[HN Gopher] Let's build a distributed Postgres proof of concept
___________________________________________________________________
Let's build a distributed Postgres proof of concept
Author : eatonphil
Score : 168 points
Date : 2022-05-17 16:21 UTC (6 hours ago)
(HTM) web link (notes.eatonphil.com)
(TXT) w3m dump (notes.eatonphil.com)
| cube2222 wrote:
| Really nice blog post! Especially because it actually builds
| something that works in the end, while keeping stuff fairly
| simple.
|
| Another approach could be using PostgreSQL as a stateless
| scalable query execution engine, while stubbing out the storage
| layer with a remote replicated consistent storage solution.
|
| This is also what I think Aurora does.
| cdumler wrote:
| Is this going down the route of YugabyteDB[1]?
|
| [1] https://www.yugabyte.com
| vitruvvius wrote:
| now extend into raft atop rdma :)
| bogomipz wrote:
| I really enjoyed this post. I had a question, is the raft-boltdb
| instance the actual raft log where the sql commands are being
| written to then?
|
| It looks like the apply method is responsible for writing the sql
| statements to the raft log as well as executing the sql queries.
| Is waiting for a quorum of writes to the raft log by the other
| members not needed? Or is this all just handled under the hood by
| the raft libraries being used.
| otoolep wrote:
| It's all handled by the Raft libraries (I know this because
| rqlite uses the same Raft library at this blog post). When
| integrating with Hashicorp's Raft code, your code must
| implement Apply()[1]. The Hashicorp code promises not to call
| Apply() until a quorum of nodes have been persisted the data to
| the Raft log. That way when your code is called to modify your
| state machine (FSM), quorum has already been achieved by the
| Raft system.
|
| Architecturally (in rqlite's case) a node looks something like
| this:
| https://docs.google.com/presentation/d/1Q8lQgCaODlecHa2hS-Oe...
|
| [1] https://pkg.go.dev/github.com/hashicorp/raft#FSM
| bogomipz wrote:
| Thanks. So this embedding of a database engine into the Raft
| FSM is the general pattern then?
|
| It looks like Phil's post uses boltdb for the Postgres
| storage engine as well as for Raft log(via Hashicorpo's
| implementation Raft lib.)
|
| Thanks for the link to the slides as well. I've seen rqlite
| mentioned a few times in the last few week and so it was on
| my short list of things to read up on.
| otoolep wrote:
| Yes, embedding any kind of store can work. For example,
| here is an in-memory KV store embedded in Raft:
|
| https://github.com/otoolep/hraftd
|
| This is kind of a reference use of Hashicorp's Raft.
| remram wrote:
| distributed _Postgres-wire-compatible*_ proof of concept
| KingOfCoders wrote:
| Time might be up (saying as a long term PG user) with Litestream
| adding distributed features to SQLite, local inprocess databases
| might be the next thing.
| nijave wrote:
| Litestream allows scale up application architectures whereas
| Postgres allows scale out architectures (by only scaling up the
| database portion instead of also scaling up application
| servers).
|
| It's basically the same thing as monolith vs microservices but
| extending monolith to the data persistence layer.
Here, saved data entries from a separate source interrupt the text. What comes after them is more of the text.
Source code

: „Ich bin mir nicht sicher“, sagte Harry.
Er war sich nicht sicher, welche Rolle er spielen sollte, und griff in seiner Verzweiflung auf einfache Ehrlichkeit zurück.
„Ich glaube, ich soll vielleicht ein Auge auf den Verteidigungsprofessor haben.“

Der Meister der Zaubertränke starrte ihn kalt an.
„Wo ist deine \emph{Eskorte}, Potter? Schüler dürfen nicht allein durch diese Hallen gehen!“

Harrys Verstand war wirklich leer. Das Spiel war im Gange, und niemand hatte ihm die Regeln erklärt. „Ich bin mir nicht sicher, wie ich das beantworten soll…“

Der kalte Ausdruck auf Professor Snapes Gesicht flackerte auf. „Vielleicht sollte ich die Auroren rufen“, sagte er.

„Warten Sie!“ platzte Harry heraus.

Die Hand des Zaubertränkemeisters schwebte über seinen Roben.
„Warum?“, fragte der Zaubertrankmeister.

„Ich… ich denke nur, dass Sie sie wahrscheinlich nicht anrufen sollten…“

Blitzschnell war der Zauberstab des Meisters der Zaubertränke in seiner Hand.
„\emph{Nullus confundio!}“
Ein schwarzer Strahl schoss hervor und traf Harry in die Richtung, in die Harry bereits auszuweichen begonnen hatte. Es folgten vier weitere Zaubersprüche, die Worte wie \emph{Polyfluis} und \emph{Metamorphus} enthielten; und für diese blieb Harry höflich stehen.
With
| horizontally scaling apps being the predominant architecture
| right now, I don't really see Litestream changing much.
|
| If you're going to horizontally scale Litestream with a
| multiple writers you're going to end up introducing all the
| network and synchronization pieces Postgres architectures
| already have.
| cromd wrote:
| Local inprocess databases might be a bigger thing, but won't
| they do nothing to help cases where 10 different applications
| on different machines need to read and write in the same
| database? I would think the target audiences are very
| different, i.e. people who are finding non-distributed PG
| insufficient probably can't alleviate their problems by
| switching to SQLite
| KingOfCoders wrote:
| It depends on your access pattern, if every application is
| write heavy to the same data set, this won't work. If every
| application is light on writes and those are mostly local
| (like for many SaaS companies), this will work fine with the
| future Litestream that redirect writes to one db and then
| distributes the data (if you can live with slightly stale
| data). Also depends on the size of you company. Slack does
| 300k/s messages, this won't work :-)
| cromd wrote:
| Oh, maybe I am behind on this "future litestream" that
| "redirects writes". I only knew of the ability to
| sync/backup/restore. Do you have a link to something
| discussing those other features?
| ankraft wrote:
| It doesn't redirect writes but you can create read-only
| replicas: https://github.com/benbjohnson/litestream-read-
| replica-examp...
| SahAssar wrote:
| Litestream still only does single-master, right? To me it feels
| like the next step up would be something like foundationdb
| (true multi-master) with a good psql layer.
| justinsaccount wrote:
| Interesting. I figured this would be like rqlite but on top of
| postgresql instead, but this builds a simple sql layer on top of
| bbolt.
| otoolep wrote:
| I was half-thinking about taking the Postgres wire protocol
| code[1] that CockroachDB uses, and adding it to rqlite[2]. Then
| you could talk to rqlite using Postgres tooling (perhaps). The
| only thing is that rqlite doesn't support distributed
| transactions in the usual sense, so there might be some
| difficulty mapping Postgres transaction control to rqlite. But
| still, could be interesting.
|
| [1] https://github.com/jackc/pgproto3
|
| [2] https://github.com/rqlite/rqlite
|
| Disclaimer: I am the creator of rqlite.
| awinter-py wrote:
| > What is CockroachDB under the hood? ... wire protocol, a
| storage layer, a Raft implementation, PostgreSQL's grammar
| definition. ... To be absurdly reductionist, CockroachDB is just
| the glue around these libraries
|
| ^ semi off topic, but love the idea of distinguishing certain
| projects as 'just glue'. (Not a dis, glue matters). Especially
| interesting in the context of OSS tools whiteboxed by cloud
| vendors with 'proprietary glue'
| eatonphil wrote:
| I said absurdly reductionist and definitely meant that. :)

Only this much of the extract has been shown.